Even before Madame Butterfly, she had held a long-time interest in all things Japanese and would go on to play similar roles in the future. For the season 1901–02 Bergere played leading roles with the Columbia Stock Company in Brooklyn, New York.

On September 21, 1903, at the Broad Street Theatre, Philadelphia, Pennsylvania, Bergere starred in The Red Mouse, a play in five acts adapted by H.J.W. Dam from the novel by William Hamilton Osborne.

Bergere began her long vaudeville career in 1902 with Percy G. Williams, an owner-manager who, according to Frank Cullen, author of Vaudeville Old and New, was considered the Belasco of vaudeville. During the following 17 years she produced, directed and acted in some 25 sketches and served as manager for a number of other vaudeville acts.

Bergere first toured in Billie's First Love (1902) and then subsequent in productions such as Jimmie's Experiment (1903); His Japanese Wife (1904); The Chorus Girl in The Land of Nod (1905); A Bowery Camille (1906); The Morning After the Play (1907); A Prairie Flower (1908); The Lion Tamer (1908); The Sultan's Favorite (1909); Two Women (1911); She Wanted Affection (1911); Judgment(1912); Boston Baked Beans (1913); Room 44 (1914); Locks at Panama (1915); and Little Cherry Blossom (1916). Over the remainder of her career Bergere would divide her time between vaudeville appearances and character work in cinema and on the legitimate stage.

During the season of 1928–29 Bergere was Thao in the Harry Hervey and Carleton A. Hildreth play Congai that had a run of 135 performances at the Sam H. Harris Theater. Bergere was part of the cast of Tomorrow's Harvest, which played at the 49th Street Theatre in December 1934. Her last Broadway play was Moon Over Mulberry by Nicholas Cosentino. Moon Over Mulberry, in which Bergere portrayed Lucia Morelloe, ran for 330 performances between September 1935 and May 1936 at the Lyceum Theatre and later the Mansfield Theatre. In 1937 she played Bette Davis’ maid in the film It's Love I'm After with Leslie Howard and Olivia de Havilland.

==Personal life==
Sometime around the turn of the 20th century Bergere married Jack Farrell, a former professional baseball player turned vaudevillian. The marriage was dissolved a short time later by mutual consent. In July 1908 the press reported that Berger had married Napoleon Edward Daignault, an aspiring opera singer known on the vaudeville stage as N. Dano. The two had appeared together in A Bowery Camille. Soon after their wedding in Paris, Daignault returned to Italy to resume his musical studies.

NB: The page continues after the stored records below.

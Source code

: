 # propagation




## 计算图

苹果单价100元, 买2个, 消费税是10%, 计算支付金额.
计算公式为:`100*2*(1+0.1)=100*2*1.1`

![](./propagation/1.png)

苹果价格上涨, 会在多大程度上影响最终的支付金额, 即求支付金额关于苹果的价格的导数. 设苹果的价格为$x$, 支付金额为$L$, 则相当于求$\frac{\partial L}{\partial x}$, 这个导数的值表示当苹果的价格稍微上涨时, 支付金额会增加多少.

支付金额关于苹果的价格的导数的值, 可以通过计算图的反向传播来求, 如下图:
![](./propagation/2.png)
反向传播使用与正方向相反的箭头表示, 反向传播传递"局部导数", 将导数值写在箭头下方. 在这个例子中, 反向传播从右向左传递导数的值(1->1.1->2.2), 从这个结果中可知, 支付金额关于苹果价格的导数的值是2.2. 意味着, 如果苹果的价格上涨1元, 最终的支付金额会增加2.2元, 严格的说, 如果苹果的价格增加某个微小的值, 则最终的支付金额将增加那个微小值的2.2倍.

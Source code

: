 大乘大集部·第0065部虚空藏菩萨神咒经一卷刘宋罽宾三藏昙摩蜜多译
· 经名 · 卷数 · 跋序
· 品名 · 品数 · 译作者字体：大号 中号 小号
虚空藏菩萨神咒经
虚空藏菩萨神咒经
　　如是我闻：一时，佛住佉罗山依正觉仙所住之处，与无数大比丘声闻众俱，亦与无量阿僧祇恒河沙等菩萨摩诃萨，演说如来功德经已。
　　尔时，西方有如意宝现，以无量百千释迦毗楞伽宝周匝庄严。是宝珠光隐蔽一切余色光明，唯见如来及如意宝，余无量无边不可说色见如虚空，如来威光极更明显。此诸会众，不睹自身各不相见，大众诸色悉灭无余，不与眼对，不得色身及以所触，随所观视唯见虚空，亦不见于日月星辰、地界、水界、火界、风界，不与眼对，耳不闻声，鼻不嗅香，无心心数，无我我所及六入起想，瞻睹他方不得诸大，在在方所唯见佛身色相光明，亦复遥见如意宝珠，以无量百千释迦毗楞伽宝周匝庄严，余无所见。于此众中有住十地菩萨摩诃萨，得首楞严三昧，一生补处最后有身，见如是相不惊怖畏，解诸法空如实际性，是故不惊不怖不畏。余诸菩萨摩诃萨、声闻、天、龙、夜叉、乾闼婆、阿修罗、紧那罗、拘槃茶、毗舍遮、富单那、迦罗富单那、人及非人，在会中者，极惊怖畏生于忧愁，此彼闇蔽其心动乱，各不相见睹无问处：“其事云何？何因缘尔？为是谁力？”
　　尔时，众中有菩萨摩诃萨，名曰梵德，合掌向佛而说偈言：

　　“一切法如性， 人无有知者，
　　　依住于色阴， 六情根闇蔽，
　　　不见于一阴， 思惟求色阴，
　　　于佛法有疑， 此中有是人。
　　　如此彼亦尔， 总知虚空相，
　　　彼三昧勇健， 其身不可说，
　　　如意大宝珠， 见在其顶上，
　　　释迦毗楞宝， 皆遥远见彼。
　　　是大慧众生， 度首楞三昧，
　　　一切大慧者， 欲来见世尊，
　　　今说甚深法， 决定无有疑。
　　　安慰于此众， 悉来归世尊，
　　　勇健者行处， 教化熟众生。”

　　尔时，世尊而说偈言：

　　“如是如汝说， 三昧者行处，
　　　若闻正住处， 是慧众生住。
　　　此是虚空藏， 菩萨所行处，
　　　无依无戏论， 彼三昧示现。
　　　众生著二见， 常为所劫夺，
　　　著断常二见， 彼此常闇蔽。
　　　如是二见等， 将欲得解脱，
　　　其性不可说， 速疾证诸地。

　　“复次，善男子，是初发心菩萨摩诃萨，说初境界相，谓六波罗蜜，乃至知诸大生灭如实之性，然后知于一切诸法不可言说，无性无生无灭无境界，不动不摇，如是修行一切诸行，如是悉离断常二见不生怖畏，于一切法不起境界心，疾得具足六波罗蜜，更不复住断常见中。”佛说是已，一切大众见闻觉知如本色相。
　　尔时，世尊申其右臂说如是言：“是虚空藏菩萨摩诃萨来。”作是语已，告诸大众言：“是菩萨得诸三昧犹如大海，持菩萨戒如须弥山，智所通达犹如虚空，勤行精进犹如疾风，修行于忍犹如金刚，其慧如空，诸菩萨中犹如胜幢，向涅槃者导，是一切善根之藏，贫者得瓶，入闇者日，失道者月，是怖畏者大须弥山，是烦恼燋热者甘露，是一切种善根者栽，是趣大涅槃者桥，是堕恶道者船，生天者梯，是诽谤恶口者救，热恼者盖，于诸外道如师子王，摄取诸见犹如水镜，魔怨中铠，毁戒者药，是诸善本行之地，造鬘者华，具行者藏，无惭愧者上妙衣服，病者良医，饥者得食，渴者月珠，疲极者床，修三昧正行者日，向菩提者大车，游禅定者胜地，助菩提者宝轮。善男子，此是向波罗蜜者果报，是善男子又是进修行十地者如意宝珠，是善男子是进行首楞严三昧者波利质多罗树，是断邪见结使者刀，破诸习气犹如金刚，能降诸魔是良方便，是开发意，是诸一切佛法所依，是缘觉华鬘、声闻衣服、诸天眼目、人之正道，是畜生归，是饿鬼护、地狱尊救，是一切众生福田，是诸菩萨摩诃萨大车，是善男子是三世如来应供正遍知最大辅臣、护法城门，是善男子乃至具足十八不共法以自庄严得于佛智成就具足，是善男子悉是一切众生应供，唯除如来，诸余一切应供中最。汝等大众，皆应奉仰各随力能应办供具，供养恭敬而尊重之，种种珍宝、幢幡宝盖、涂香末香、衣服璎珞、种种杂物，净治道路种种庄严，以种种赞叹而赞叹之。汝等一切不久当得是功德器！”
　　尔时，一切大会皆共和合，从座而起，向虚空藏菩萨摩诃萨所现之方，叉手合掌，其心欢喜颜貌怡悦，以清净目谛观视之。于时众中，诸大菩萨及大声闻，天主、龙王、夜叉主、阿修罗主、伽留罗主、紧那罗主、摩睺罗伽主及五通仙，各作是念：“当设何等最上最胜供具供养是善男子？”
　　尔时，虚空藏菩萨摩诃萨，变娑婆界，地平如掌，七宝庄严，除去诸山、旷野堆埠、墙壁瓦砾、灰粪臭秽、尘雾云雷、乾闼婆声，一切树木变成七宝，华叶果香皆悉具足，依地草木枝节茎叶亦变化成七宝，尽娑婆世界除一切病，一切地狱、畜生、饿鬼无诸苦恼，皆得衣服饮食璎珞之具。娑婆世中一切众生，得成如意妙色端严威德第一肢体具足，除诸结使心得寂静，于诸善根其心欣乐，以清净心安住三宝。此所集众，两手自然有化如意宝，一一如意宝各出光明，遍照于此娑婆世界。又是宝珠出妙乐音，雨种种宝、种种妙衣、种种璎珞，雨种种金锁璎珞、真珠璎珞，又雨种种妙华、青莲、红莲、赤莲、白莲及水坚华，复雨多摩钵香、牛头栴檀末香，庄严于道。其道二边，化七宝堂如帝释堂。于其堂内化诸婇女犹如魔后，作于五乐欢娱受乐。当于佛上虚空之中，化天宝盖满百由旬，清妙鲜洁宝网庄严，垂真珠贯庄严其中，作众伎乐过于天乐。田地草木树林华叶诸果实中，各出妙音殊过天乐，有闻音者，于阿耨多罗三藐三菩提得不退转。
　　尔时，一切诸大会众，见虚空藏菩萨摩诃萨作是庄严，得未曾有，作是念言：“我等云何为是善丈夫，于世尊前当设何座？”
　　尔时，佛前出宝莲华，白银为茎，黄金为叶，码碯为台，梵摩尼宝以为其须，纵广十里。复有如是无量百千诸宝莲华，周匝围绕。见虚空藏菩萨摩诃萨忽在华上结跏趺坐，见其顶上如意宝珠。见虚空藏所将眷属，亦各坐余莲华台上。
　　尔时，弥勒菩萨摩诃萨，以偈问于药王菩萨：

In late September 1917 she married Herbert Warren, her long-time leading man. At the time of their marriage Warren was embarking on a new career in Hollywood as a scenario writer. Bergere and her husband were devout Christian Scientists and remained active in the church for many years.

In 1901, Bergere was reported to be the first actor to use a voice recording device as an acting aid. The paper called this technique the Bergerean Method.

==Death==
Bergere died in Hollywood, aged 71. Her husband died two years later in Manhattan.